Today, almost a quarter (25%) of children aged 4-5 and around 35% of 10-11-year olds are overweight or obese[i].  Even more alarming is the impact on future generations. We know that obese children are more likely to become obese adults[ii], and that a child’s risk of becoming obese in later life can be pre-determined by the age of six[iii] . This could lead to ever-growing rates of heart disease and Type 2 diabetes, and spiraling numbers of strokes and heart attacks[iv].

This health crisis isn’t just a personal one. Along with how it affects people and families, the NHS is in danger of being completely overwhelmed, with more of its resources being spent on lifestyle-associated, progressive conditions[v]. The scale of the problem is at a critical level – yet it’s a crisis the UK public continues to walk towards in blissful ignorance.

At a time of austerity and ever-increasing budgetary restraint, it is important to target resources towards initiatives that are likely to have the most effect. This means intervening in the process of obesity as early as possible. Policy initiatives have come thick and fast in a concerted effort to stem the tide of increasing obesity. In England this has culminated in a national strategy that aims to significantly reduce the childhood obesity rate within the next ten years. What these policy documents lack, however, is any clear idea of how frontline professionals can ensure that these objectives may be delivered.

We couldn’t do our work without partnering extensively with healthcare professionals, who are at the heart of everything we do, and other experts, to create consistency and best practice in the advice that we provide. This collaboration with key stakeholders underpins every step of our work, from identifying what advice or support is needed, to developing the evidence-base for our programs and creating the resources that are right for both healthcare professionals, providers, carergivers and parents alike. Engagement during the creative process enables ownership and uptake.  It’s this unique approach that sets us apart and that people tell us make the work of the ITF genuinely useful in their everyday lives. And we are committed to working with the food industry to ensure they play their part in tackling childhood obesity.

We know our work makes a difference, both today and for future generations, but there is so much more we need to do.
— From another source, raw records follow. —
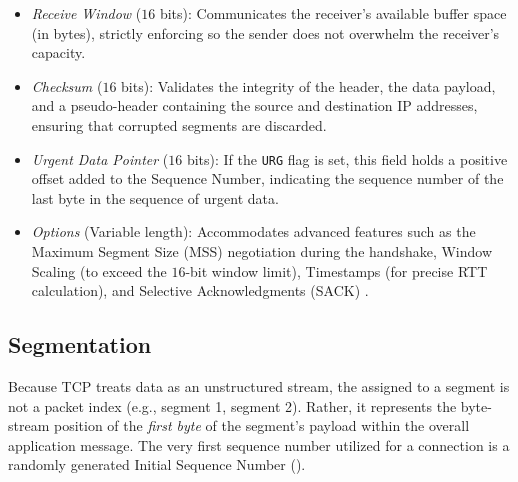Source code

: \begin{itemize}
\begin{itemize}
        \item \texttt{ACK} (Acknowledgment, \( 1 \) bit): Indicates that the Acknowledgment Number field is valid. All segments after the initial \texttt{SYN} packet must have this flag set.
        \item \texttt{PSH} (Push, \( 1 \) bit): Instructs the receiving host to immediately push all buffered data to the receiving application without waiting for the buffer to fill.
        \item \texttt{RST} (Reset, \( 1 \) bit): Immediately aborts the connection, usually in response to an unrecoverable error or an invalid segment.
        \item \texttt{SYN} (Synchronize, \( 1 \) bit): Used exclusively during the three-way handshake to synchronize sequence numbers and initiate a connection.
        \item \texttt{FIN} (Finish, \( 1 \) bit): Indicates that the sender has no more data to transmit, initiating a graceful connection teardown.
    \end{itemize}
    \item \emph{Receive Window} (\( 16 \) bits): Communicates the receiver's available buffer space (in bytes), strictly enforcing  so the sender does not overwhelm the receiver's capacity.
    \item \emph{Checksum} (\( 16 \) bits): Validates the integrity of the header, the data payload, and a pseudo-header containing the source and destination IP addresses, ensuring that corrupted segments are discarded.
    \item \emph{Urgent Data Pointer} (\( 16 \) bits): If the \texttt{URG} flag is set, this field holds a positive offset added to the Sequence Number, indicating the sequence number of the last byte in the sequence of urgent data.
    \item \emph{Options} (Variable length): Accommodates advanced features such as the Maximum Segment Size (MSS) negotiation during the handshake, Window Scaling (to exceed the \( 16 \)-bit window limit), Timestamps (for precise RTT calculation), and Selective Acknowledgments (SACK) \cite{rfc9293}.
\end{itemize}

\subsection{Segmentation}
Because TCP treats data as an unstructured stream, the  assigned to a segment is not a packet index (e.g., segment 1, segment 2). Rather, it represents the byte-stream position of the \emph{first byte} of the segment's payload within the overall application message. The very first sequence number utilized for a connection is a randomly generated Initial Sequence Number ().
With your help, we can reach more parents and families who need the support as well as work with more providers who play such an important part in shaping how children feel about food.

Let’s join forces to tackle childhood obesity – to ensure a bright, healthier future for all our children.

[i] National Child Measurement Programme 2018 – https://www.gov.uk/government/statistics/ncmp-and-child-obesity-profile-academic-year-2017-to-2018-update

[ii] World Health Organisation – https://www.who.int/dietphysicalactivity/childhood_consequences/en/

[iii] New England Journal of Medicine – acceleration of BMI in early childhood and risk of sustained obesity

[iv] Health and Social Care Information Centre (2015) Health Survey for England 2014 – October 2018

[v] Estimates for UK in 2014/15 are based on: Scarborough, P. (2011) The economic burden of ill health due to diet, physical inactivity, smoking, alcohol and obesity in the UK: an update to 2006–07 NHS costs. Journal of Public Health. May 2011, 1-6. Uplifted to take into account inflation. No adjustment has been made for slight changes in overweight and obesity rates over this period. It’s been assumed England costs account for around 85% of UK costs.